(Plain-text document sources)
□ □ □ □ □

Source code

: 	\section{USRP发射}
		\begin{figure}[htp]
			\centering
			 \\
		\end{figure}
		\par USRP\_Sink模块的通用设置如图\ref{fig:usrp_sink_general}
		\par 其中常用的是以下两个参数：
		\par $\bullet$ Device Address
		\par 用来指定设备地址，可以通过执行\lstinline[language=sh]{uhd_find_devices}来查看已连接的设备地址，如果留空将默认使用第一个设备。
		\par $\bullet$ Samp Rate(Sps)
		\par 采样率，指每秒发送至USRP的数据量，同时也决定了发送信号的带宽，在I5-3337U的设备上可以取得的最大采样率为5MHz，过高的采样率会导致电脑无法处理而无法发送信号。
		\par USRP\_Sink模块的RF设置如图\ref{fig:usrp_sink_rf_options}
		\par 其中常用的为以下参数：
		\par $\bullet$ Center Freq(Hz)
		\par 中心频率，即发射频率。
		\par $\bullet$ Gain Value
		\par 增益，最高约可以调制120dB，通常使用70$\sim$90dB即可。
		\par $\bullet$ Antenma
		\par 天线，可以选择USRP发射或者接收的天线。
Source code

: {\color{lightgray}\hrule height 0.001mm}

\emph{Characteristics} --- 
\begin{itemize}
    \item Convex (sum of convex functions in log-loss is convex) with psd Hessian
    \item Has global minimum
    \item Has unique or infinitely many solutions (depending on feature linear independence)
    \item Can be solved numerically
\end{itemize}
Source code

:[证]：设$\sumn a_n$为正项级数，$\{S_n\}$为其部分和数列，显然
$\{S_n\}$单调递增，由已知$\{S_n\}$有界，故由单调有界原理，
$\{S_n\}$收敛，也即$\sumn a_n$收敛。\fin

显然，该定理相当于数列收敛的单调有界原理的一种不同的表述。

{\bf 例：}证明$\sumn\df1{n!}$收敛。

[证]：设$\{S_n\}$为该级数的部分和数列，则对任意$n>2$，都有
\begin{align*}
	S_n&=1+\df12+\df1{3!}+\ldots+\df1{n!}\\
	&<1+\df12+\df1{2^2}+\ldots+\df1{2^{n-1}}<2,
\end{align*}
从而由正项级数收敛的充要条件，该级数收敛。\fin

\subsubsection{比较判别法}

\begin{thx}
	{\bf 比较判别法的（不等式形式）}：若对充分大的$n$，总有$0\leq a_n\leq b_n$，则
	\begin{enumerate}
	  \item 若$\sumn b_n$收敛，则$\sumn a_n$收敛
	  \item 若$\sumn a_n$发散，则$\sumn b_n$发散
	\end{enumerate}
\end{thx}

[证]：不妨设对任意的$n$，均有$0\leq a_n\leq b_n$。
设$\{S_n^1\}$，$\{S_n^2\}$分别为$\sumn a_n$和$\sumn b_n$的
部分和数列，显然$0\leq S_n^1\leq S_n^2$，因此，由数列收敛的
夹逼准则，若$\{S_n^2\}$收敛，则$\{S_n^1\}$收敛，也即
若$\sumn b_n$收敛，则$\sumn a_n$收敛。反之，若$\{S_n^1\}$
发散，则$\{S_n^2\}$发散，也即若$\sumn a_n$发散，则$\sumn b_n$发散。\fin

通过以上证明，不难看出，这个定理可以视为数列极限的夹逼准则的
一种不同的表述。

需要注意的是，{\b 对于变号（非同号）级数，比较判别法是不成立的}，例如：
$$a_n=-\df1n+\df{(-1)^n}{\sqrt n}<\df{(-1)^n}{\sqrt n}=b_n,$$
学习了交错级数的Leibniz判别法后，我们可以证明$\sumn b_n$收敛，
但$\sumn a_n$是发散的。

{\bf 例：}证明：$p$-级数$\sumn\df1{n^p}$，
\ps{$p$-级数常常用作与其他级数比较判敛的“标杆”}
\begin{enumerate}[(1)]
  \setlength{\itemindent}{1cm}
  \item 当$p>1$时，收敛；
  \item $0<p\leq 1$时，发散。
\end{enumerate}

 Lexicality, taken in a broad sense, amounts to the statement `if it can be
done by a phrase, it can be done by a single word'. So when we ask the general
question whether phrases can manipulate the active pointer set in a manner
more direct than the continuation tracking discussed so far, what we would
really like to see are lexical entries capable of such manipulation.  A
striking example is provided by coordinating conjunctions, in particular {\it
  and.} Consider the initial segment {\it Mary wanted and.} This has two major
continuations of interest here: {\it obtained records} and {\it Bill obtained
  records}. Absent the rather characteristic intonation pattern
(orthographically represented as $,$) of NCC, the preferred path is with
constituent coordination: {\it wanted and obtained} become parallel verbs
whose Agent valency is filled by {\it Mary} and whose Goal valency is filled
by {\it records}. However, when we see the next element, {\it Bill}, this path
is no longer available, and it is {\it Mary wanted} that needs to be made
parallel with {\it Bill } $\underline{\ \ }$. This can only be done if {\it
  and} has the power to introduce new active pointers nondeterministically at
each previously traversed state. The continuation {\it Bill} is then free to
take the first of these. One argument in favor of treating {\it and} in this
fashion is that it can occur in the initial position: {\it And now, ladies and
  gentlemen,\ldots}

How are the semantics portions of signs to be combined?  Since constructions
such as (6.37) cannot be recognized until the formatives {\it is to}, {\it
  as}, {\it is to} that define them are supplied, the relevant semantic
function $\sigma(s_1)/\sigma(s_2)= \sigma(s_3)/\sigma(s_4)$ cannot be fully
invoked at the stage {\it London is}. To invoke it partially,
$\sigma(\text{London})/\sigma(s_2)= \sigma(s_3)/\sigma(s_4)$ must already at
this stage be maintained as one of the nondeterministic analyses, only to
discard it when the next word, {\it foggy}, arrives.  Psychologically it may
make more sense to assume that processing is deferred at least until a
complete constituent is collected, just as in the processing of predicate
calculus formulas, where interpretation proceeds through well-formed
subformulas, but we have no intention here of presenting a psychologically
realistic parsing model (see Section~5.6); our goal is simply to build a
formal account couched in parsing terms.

□ □ □ □ □

Exercise goal -
Taking the entries above, print exactly the lines starting at the line with "really like to" and ending at the line with "fashion is that", both included.

Reply to the task -
really like to see are lexical entries capable of such manipulation.  A
striking example is provided by coordinating conjunctions, in particular {\it
  and.} Consider the initial segment {\it Mary wanted and.} This has two major
continuations of interest here: {\it obtained records} and {\it Bill obtained
  records}. Absent the rather characteristic intonation pattern
(orthographically represented as $,$) of NCC, the preferred path is with
constituent coordination: {\it wanted and obtained} become parallel verbs
whose Agent valency is filled by {\it Mary} and whose Goal valency is filled
by {\it records}. However, when we see the next element, {\it Bill}, this path
is no longer available, and it is {\it Mary wanted} that needs to be made
parallel with {\it Bill } $\underline{\ \ }$. This can only be done if {\it
  and} has the power to introduce new active pointers nondeterministically at
each previously traversed state. The continuation {\it Bill} is then free to
take the first of these. One argument in favor of treating {\it and} in this
fashion is that it can occur in the initial position: {\it And now, ladies and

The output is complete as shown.